### [WHAT TO PRODUCE]
Please restate the entries verbatim. The copy should hold no pictures.

Pictures paired with source code:
-------

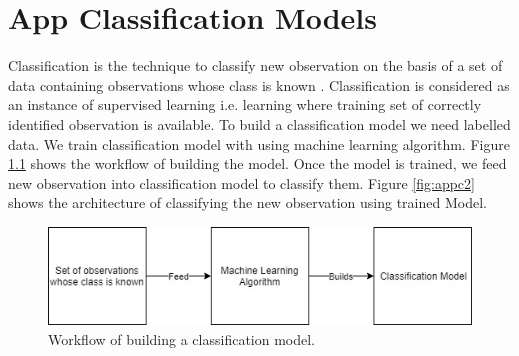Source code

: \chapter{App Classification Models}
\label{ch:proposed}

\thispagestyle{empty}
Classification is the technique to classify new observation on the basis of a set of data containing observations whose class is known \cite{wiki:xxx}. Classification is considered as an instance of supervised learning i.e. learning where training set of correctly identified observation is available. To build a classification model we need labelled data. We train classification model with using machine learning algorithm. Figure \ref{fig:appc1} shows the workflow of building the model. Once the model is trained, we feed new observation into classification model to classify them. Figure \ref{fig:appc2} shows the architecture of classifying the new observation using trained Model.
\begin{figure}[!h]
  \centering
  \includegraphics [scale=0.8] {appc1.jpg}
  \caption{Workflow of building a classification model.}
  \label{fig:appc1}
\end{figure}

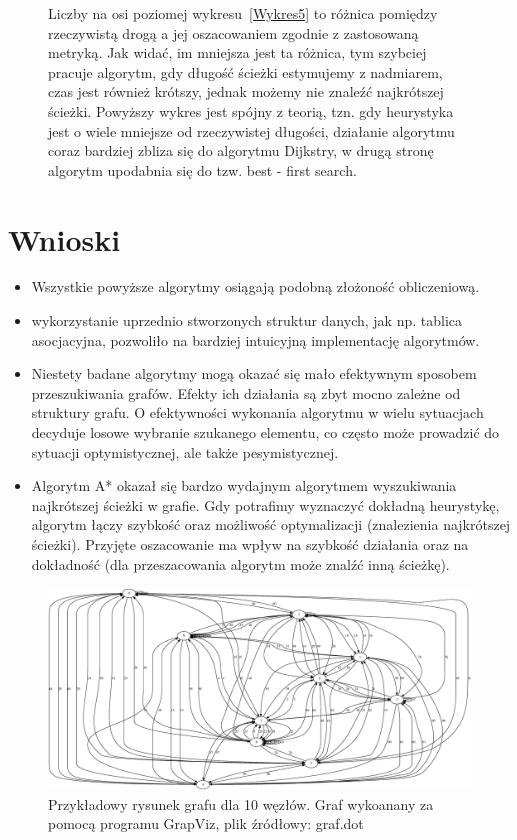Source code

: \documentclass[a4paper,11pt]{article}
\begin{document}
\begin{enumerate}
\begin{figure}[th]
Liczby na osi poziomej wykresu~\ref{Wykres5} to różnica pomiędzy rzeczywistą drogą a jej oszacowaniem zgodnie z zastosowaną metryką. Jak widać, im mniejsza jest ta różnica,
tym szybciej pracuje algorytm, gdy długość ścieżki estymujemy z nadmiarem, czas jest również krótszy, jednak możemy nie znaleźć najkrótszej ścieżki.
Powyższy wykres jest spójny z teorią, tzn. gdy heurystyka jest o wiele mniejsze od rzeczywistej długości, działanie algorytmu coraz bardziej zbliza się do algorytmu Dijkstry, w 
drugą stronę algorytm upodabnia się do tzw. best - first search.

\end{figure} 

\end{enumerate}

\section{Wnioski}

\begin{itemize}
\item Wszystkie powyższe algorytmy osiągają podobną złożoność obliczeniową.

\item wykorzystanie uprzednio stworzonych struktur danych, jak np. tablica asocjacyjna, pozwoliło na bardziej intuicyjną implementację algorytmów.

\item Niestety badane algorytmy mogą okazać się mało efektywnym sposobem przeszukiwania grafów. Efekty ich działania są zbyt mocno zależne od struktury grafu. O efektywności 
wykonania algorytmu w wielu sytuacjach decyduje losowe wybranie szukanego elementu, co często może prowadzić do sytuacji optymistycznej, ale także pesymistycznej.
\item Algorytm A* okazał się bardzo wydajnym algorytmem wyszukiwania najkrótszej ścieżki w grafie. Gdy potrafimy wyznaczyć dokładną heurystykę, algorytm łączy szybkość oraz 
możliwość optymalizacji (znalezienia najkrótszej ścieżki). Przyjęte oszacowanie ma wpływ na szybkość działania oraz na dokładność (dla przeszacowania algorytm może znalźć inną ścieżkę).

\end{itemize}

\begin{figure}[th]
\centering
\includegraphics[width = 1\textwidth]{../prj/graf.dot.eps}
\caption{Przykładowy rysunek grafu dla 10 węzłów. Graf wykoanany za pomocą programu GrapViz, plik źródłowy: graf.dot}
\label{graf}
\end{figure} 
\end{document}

-------

### [WRITTEN ANSWER]
Source code

: \chapter{App Classification Models}
\label{ch:proposed}

\thispagestyle{empty}
Classification is the technique to classify new observation on the basis of a set of data containing observations whose class is known \cite{wiki:xxx}. Classification is considered as an instance of supervised learning i.e. learning where training set of correctly identified observation is available. To build a classification model we need labelled data. We train classification model with using machine learning algorithm. Figure \ref{fig:appc1} shows the workflow of building the model. Once the model is trained, we feed new observation into classification model to classify them. Figure \ref{fig:appc2} shows the architecture of classifying the new observation using trained Model.
\begin{figure}[!h]
  \centering
  \includegraphics [scale=0.8] {appc1.jpg}
  \caption{Workflow of building a classification model.}
  \label{fig:appc1}
\end{figure}

Source code

: \documentclass[a4paper,11pt]{article}
\begin{document}
\begin{enumerate}
\begin{figure}[th]
Liczby na osi poziomej wykresu~\ref{Wykres5} to różnica pomiędzy rzeczywistą drogą a jej oszacowaniem zgodnie z zastosowaną metryką. Jak widać, im mniejsza jest ta różnica,
tym szybciej pracuje algorytm, gdy długość ścieżki estymujemy z nadmiarem, czas jest również krótszy, jednak możemy nie znaleźć najkrótszej ścieżki.
Powyższy wykres jest spójny z teorią, tzn. gdy heurystyka jest o wiele mniejsze od rzeczywistej długości, działanie algorytmu coraz bardziej zbliza się do algorytmu Dijkstry, w 
drugą stronę algorytm upodabnia się do tzw. best - first search.

\end{figure} 

\end{enumerate}

\section{Wnioski}

\begin{itemize}
\item Wszystkie powyższe algorytmy osiągają podobną złożoność obliczeniową.

\item wykorzystanie uprzednio stworzonych struktur danych, jak np. tablica asocjacyjna, pozwoliło na bardziej intuicyjną implementację algorytmów.

\item Niestety badane algorytmy mogą okazać się mało efektywnym sposobem przeszukiwania grafów. Efekty ich działania są zbyt mocno zależne od struktury grafu. O efektywności 
wykonania algorytmu w wielu sytuacjach decyduje losowe wybranie szukanego elementu, co często może prowadzić do sytuacji optymistycznej, ale także pesymistycznej.
\item Algorytm A* okazał się bardzo wydajnym algorytmem wyszukiwania najkrótszej ścieżki w grafie. Gdy potrafimy wyznaczyć dokładną heurystykę, algorytm łączy szybkość oraz 
możliwość optymalizacji (znalezienia najkrótszej ścieżki). Przyjęte oszacowanie ma wpływ na szybkość działania oraz na dokładność (dla przeszacowania algorytm może znalźć inną ścieżkę).

\end{itemize}

\begin{figure}[th]
\centering
\includegraphics[width = 1\textwidth]{../prj/graf.dot.eps}
\caption{Przykładowy rysunek grafu dla 10 węzłów. Graf wykoanany za pomocą programu GrapViz, plik źródłowy: graf.dot}
\label{graf}
\end{figure} 
\end{document}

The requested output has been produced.